Exercise prompt :: From the entries that follow, copy every line with the word "connected".

Data ::
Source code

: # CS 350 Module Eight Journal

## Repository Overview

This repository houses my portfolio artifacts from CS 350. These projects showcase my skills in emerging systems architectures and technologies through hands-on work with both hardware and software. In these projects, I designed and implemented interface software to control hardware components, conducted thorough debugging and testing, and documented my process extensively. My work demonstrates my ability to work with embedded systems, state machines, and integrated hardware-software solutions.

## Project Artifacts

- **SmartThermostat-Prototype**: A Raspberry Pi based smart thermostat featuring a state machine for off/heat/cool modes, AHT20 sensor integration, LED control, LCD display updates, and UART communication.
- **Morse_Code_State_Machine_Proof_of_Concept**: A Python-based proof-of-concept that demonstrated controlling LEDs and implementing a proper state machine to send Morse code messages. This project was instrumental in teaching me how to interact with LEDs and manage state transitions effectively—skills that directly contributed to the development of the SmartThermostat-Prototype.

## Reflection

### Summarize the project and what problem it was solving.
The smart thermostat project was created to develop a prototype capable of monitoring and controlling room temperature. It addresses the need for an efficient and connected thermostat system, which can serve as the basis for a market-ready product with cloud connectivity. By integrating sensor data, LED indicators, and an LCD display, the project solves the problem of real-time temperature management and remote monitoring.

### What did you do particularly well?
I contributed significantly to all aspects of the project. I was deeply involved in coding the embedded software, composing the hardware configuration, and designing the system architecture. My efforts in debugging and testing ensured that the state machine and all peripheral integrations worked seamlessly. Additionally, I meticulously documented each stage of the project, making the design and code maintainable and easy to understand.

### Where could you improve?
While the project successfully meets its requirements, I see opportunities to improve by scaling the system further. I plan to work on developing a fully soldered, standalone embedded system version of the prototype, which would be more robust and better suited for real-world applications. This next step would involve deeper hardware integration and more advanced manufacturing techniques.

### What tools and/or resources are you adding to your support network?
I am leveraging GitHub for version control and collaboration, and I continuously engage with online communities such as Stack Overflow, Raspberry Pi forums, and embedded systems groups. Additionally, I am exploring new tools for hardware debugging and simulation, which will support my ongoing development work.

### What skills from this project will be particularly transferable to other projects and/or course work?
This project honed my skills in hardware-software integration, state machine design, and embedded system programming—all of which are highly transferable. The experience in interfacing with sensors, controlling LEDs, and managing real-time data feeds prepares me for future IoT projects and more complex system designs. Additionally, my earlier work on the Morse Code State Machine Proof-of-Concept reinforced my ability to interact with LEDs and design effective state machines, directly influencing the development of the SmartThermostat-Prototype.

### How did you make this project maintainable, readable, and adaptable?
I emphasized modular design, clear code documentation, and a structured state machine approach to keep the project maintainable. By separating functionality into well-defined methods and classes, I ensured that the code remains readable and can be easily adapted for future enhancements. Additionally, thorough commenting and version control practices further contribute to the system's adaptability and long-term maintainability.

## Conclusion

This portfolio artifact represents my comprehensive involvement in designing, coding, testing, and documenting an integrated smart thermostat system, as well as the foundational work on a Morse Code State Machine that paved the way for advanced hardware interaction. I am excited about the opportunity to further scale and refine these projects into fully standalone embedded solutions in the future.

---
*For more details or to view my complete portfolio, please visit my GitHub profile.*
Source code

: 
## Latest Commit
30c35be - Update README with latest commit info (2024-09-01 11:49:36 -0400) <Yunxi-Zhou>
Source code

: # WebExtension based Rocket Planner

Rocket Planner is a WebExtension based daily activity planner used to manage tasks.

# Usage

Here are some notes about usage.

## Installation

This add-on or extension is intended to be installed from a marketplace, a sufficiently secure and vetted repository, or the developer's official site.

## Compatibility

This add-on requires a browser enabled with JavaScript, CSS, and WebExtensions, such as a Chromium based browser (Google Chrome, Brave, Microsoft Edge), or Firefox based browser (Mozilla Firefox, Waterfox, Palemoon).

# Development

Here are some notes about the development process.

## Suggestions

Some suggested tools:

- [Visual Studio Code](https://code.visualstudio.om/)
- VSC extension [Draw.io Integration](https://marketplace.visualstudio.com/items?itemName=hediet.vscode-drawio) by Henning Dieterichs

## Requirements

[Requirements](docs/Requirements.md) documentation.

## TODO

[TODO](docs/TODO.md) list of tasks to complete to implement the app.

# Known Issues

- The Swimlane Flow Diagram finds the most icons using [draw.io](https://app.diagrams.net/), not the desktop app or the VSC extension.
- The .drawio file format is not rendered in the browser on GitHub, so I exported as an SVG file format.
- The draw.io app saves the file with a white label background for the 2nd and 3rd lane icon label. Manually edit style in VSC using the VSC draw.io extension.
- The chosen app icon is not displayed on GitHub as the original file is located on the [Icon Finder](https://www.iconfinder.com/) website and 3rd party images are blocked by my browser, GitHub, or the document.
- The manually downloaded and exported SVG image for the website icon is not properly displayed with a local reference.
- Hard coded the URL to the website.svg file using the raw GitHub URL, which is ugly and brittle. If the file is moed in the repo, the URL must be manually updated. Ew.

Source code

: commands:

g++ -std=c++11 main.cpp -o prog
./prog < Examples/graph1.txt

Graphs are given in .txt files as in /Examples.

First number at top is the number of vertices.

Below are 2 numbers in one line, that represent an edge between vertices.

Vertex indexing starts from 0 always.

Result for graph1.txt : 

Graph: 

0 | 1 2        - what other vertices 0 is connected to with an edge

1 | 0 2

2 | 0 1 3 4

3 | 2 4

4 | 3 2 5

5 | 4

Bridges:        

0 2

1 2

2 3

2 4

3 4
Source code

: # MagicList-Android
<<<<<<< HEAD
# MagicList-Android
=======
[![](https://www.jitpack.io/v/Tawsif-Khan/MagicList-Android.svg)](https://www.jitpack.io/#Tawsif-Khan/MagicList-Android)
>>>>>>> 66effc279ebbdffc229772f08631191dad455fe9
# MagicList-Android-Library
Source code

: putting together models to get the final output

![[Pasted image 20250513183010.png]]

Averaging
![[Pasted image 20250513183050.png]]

Exercise answer ::
The smart thermostat project was created to develop a prototype capable of monitoring and controlling room temperature. It addresses the need for an efficient and connected thermostat system, which can serve as the basis for a market-ready product with cloud connectivity. By integrating sensor data, LED indicators, and an LCD display, the project solves the problem of real-time temperature management and remote monitoring.
0 | 1 2        - what other vertices 0 is connected to with an edge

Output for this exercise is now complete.